━━ Given information ━━
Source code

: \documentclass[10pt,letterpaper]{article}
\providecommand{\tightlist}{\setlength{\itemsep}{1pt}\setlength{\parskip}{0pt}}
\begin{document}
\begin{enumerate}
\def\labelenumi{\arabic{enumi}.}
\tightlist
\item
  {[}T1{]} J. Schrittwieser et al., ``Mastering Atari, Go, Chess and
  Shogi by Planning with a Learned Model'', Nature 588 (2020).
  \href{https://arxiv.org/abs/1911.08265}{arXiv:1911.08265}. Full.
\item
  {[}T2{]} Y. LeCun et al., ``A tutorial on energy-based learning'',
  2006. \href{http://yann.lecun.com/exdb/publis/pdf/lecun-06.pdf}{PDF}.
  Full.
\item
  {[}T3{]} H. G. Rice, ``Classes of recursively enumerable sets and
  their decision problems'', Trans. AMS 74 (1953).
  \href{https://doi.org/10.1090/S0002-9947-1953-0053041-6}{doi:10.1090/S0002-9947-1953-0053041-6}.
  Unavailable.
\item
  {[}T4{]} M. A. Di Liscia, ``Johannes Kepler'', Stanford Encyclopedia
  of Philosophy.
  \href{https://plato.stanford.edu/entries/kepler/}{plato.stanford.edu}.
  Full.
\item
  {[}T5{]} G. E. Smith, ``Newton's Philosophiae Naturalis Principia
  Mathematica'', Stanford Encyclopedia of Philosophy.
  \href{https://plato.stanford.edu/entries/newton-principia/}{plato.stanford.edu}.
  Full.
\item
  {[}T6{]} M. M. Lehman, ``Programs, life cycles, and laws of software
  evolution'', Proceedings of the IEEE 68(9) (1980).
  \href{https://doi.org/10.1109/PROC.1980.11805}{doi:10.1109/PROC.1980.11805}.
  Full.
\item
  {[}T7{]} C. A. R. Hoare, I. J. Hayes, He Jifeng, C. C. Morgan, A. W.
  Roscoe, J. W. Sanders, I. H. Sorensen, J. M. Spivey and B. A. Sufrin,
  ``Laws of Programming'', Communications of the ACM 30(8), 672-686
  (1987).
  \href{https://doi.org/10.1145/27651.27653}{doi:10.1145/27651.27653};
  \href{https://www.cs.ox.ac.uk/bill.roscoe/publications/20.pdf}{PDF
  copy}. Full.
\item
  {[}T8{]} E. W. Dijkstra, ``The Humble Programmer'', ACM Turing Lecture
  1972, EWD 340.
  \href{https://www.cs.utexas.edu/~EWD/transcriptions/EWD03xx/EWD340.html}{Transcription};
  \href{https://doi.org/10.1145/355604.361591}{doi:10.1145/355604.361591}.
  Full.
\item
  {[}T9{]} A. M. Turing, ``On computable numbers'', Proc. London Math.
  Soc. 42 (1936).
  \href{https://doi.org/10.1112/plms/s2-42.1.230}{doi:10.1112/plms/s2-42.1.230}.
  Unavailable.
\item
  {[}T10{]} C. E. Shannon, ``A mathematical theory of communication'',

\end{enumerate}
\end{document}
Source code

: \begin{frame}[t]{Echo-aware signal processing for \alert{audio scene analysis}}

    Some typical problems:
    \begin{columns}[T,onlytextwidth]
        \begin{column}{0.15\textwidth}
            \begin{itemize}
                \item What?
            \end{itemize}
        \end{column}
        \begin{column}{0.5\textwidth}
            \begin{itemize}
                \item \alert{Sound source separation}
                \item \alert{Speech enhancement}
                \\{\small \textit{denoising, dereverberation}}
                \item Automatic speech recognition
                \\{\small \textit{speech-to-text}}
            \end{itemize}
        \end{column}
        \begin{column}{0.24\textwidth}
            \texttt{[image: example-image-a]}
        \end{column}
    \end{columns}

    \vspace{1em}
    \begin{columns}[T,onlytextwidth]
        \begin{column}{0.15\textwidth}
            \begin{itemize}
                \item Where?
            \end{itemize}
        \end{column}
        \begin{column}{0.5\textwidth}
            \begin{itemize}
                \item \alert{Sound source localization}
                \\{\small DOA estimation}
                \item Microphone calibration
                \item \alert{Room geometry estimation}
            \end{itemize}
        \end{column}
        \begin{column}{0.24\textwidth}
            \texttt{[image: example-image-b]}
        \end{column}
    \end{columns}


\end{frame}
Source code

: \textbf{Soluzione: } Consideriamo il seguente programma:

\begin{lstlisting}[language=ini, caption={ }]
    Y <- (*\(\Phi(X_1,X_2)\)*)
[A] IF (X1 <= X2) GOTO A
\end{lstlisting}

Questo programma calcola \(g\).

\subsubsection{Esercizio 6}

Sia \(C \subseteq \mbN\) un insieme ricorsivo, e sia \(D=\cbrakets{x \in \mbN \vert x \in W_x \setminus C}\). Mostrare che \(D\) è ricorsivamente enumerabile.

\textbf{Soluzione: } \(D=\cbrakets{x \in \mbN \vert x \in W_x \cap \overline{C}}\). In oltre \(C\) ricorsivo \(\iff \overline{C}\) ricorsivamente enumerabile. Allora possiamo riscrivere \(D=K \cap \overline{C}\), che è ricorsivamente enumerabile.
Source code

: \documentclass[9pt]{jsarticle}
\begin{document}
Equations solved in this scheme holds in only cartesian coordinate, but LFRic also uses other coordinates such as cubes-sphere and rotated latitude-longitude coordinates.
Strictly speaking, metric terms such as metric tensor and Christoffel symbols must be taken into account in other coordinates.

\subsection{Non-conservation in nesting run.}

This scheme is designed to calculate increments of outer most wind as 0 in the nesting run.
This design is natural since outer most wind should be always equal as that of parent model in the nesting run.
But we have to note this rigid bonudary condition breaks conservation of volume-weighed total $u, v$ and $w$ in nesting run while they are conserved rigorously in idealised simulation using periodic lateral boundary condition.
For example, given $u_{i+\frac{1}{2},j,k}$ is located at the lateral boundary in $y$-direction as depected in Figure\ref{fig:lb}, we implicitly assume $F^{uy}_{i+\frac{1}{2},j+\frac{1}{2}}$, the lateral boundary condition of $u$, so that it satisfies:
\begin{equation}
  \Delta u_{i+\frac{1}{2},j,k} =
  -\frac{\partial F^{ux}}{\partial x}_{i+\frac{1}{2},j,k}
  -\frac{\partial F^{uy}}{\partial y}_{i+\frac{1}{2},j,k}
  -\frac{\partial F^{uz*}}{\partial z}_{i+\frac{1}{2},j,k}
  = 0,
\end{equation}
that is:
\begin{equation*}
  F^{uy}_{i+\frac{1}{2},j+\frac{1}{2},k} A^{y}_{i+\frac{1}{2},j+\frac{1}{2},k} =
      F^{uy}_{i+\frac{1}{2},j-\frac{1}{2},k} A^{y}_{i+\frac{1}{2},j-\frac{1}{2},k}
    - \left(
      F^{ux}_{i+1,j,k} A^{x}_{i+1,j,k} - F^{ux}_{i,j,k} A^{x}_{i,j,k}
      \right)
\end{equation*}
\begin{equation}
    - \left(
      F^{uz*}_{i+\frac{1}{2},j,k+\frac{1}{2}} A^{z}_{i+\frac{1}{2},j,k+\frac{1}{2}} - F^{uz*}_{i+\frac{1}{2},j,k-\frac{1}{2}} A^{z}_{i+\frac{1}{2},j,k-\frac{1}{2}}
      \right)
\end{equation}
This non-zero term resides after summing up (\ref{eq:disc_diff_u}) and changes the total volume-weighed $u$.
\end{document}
━━━
■ **Your assignment**: In full and without alteration, return the listing above.

■ **Task result**:
Source code

: \documentclass[10pt,letterpaper]{article}
\providecommand{\tightlist}{\setlength{\itemsep}{1pt}\setlength{\parskip}{0pt}}
\begin{document}
\begin{enumerate}
\def\labelenumi{\arabic{enumi}.}
\tightlist
\item
  {[}T1{]} J. Schrittwieser et al., ``Mastering Atari, Go, Chess and
  Shogi by Planning with a Learned Model'', Nature 588 (2020).
  \href{https://arxiv.org/abs/1911.08265}{arXiv:1911.08265}. Full.
\item
  {[}T2{]} Y. LeCun et al., ``A tutorial on energy-based learning'',
  2006. \href{http://yann.lecun.com/exdb/publis/pdf/lecun-06.pdf}{PDF}.
  Full.
\item
  {[}T3{]} H. G. Rice, ``Classes of recursively enumerable sets and
  their decision problems'', Trans. AMS 74 (1953).
  \href{https://doi.org/10.1090/S0002-9947-1953-0053041-6}{doi:10.1090/S0002-9947-1953-0053041-6}.
  Unavailable.
\item
  {[}T4{]} M. A. Di Liscia, ``Johannes Kepler'', Stanford Encyclopedia
  of Philosophy.
  \href{https://plato.stanford.edu/entries/kepler/}{plato.stanford.edu}.
  Full.
\item
  {[}T5{]} G. E. Smith, ``Newton's Philosophiae Naturalis Principia
  Mathematica'', Stanford Encyclopedia of Philosophy.
  \href{https://plato.stanford.edu/entries/newton-principia/}{plato.stanford.edu}.
  Full.
\item
  {[}T6{]} M. M. Lehman, ``Programs, life cycles, and laws of software
  evolution'', Proceedings of the IEEE 68(9) (1980).
  \href{https://doi.org/10.1109/PROC.1980.11805}{doi:10.1109/PROC.1980.11805}.
  Full.
\item
  {[}T7{]} C. A. R. Hoare, I. J. Hayes, He Jifeng, C. C. Morgan, A. W.
  Roscoe, J. W. Sanders, I. H. Sorensen, J. M. Spivey and B. A. Sufrin,
  ``Laws of Programming'', Communications of the ACM 30(8), 672-686
  (1987).
  \href{https://doi.org/10.1145/27651.27653}{doi:10.1145/27651.27653};
  \href{https://www.cs.ox.ac.uk/bill.roscoe/publications/20.pdf}{PDF
  copy}. Full.
\item
  {[}T8{]} E. W. Dijkstra, ``The Humble Programmer'', ACM Turing Lecture
  1972, EWD 340.
  \href{https://www.cs.utexas.edu/~EWD/transcriptions/EWD03xx/EWD340.html}{Transcription};
  \href{https://doi.org/10.1145/355604.361591}{doi:10.1145/355604.361591}.
  Full.
\item
  {[}T9{]} A. M. Turing, ``On computable numbers'', Proc. London Math.
  Soc. 42 (1936).
  \href{https://doi.org/10.1112/plms/s2-42.1.230}{doi:10.1112/plms/s2-42.1.230}.
  Unavailable.
\item
  {[}T10{]} C. E. Shannon, ``A mathematical theory of communication'',

\end{enumerate}
\end{document}
Source code

: \begin{frame}[t]{Echo-aware signal processing for \alert{audio scene analysis}}

    Some typical problems:
    \begin{columns}[T,onlytextwidth]
        \begin{column}{0.15\textwidth}
            \begin{itemize}
                \item What?
            \end{itemize}
        \end{column}
        \begin{column}{0.5\textwidth}
            \begin{itemize}
                \item \alert{Sound source separation}
                \item \alert{Speech enhancement}
                \\{\small \textit{denoising, dereverberation}}
                \item Automatic speech recognition
                \\{\small \textit{speech-to-text}}
            \end{itemize}
        \end{column}
        \begin{column}{0.24\textwidth}
            \texttt{[image: example-image-a]}
        \end{column}
    \end{columns}

    \vspace{1em}
    \begin{columns}[T,onlytextwidth]
        \begin{column}{0.15\textwidth}
            \begin{itemize}
                \item Where?
            \end{itemize}
        \end{column}
        \begin{column}{0.5\textwidth}
            \begin{itemize}
                \item \alert{Sound source localization}
                \\{\small DOA estimation}
                \item Microphone calibration
                \item \alert{Room geometry estimation}
            \end{itemize}
        \end{column}
        \begin{column}{0.24\textwidth}
            \texttt{[image: example-image-b]}
        \end{column}
    \end{columns}


\end{frame}
Source code

: \textbf{Soluzione: } Consideriamo il seguente programma:

\begin{lstlisting}[language=ini, caption={ }]
    Y <- (*\(\Phi(X_1,X_2)\)*)
[A] IF (X1 <= X2) GOTO A
\end{lstlisting}

Questo programma calcola \(g\).

\subsubsection{Esercizio 6}

Sia \(C \subseteq \mbN\) un insieme ricorsivo, e sia \(D=\cbrakets{x \in \mbN \vert x \in W_x \setminus C}\). Mostrare che \(D\) è ricorsivamente enumerabile.

\textbf{Soluzione: } \(D=\cbrakets{x \in \mbN \vert x \in W_x \cap \overline{C}}\). In oltre \(C\) ricorsivo \(\iff \overline{C}\) ricorsivamente enumerabile. Allora possiamo riscrivere \(D=K \cap \overline{C}\), che è ricorsivamente enumerabile.
Source code

: \documentclass[9pt]{jsarticle}
\begin{document}
Equations solved in this scheme holds in only cartesian coordinate, but LFRic also uses other coordinates such as cubes-sphere and rotated latitude-longitude coordinates.
Strictly speaking, metric terms such as metric tensor and Christoffel symbols must be taken into account in other coordinates.

\subsection{Non-conservation in nesting run.}

This scheme is designed to calculate increments of outer most wind as 0 in the nesting run.
This design is natural since outer most wind should be always equal as that of parent model in the nesting run.
But we have to note this rigid bonudary condition breaks conservation of volume-weighed total $u, v$ and $w$ in nesting run while they are conserved rigorously in idealised simulation using periodic lateral boundary condition.
For example, given $u_{i+\frac{1}{2},j,k}$ is located at the lateral boundary in $y$-direction as depected in Figure\ref{fig:lb}, we implicitly assume $F^{uy}_{i+\frac{1}{2},j+\frac{1}{2}}$, the lateral boundary condition of $u$, so that it satisfies:
\begin{equation}
  \Delta u_{i+\frac{1}{2},j,k} =
  -\frac{\partial F^{ux}}{\partial x}_{i+\frac{1}{2},j,k}
  -\frac{\partial F^{uy}}{\partial y}_{i+\frac{1}{2},j,k}
  -\frac{\partial F^{uz*}}{\partial z}_{i+\frac{1}{2},j,k}
  = 0,
\end{equation}
that is:
\begin{equation*}
  F^{uy}_{i+\frac{1}{2},j+\frac{1}{2},k} A^{y}_{i+\frac{1}{2},j+\frac{1}{2},k} =
      F^{uy}_{i+\frac{1}{2},j-\frac{1}{2},k} A^{y}_{i+\frac{1}{2},j-\frac{1}{2},k}
    - \left(
      F^{ux}_{i+1,j,k} A^{x}_{i+1,j,k} - F^{ux}_{i,j,k} A^{x}_{i,j,k}
      \right)
\end{equation*}
\begin{equation}
    - \left(
      F^{uz*}_{i+\frac{1}{2},j,k+\frac{1}{2}} A^{z}_{i+\frac{1}{2},j,k+\frac{1}{2}} - F^{uz*}_{i+\frac{1}{2},j,k-\frac{1}{2}} A^{z}_{i+\frac{1}{2},j,k-\frac{1}{2}}
      \right)
\end{equation}
This non-zero term resides after summing up (\ref{eq:disc_diff_u}) and changes the total volume-weighed $u$.
\end{document}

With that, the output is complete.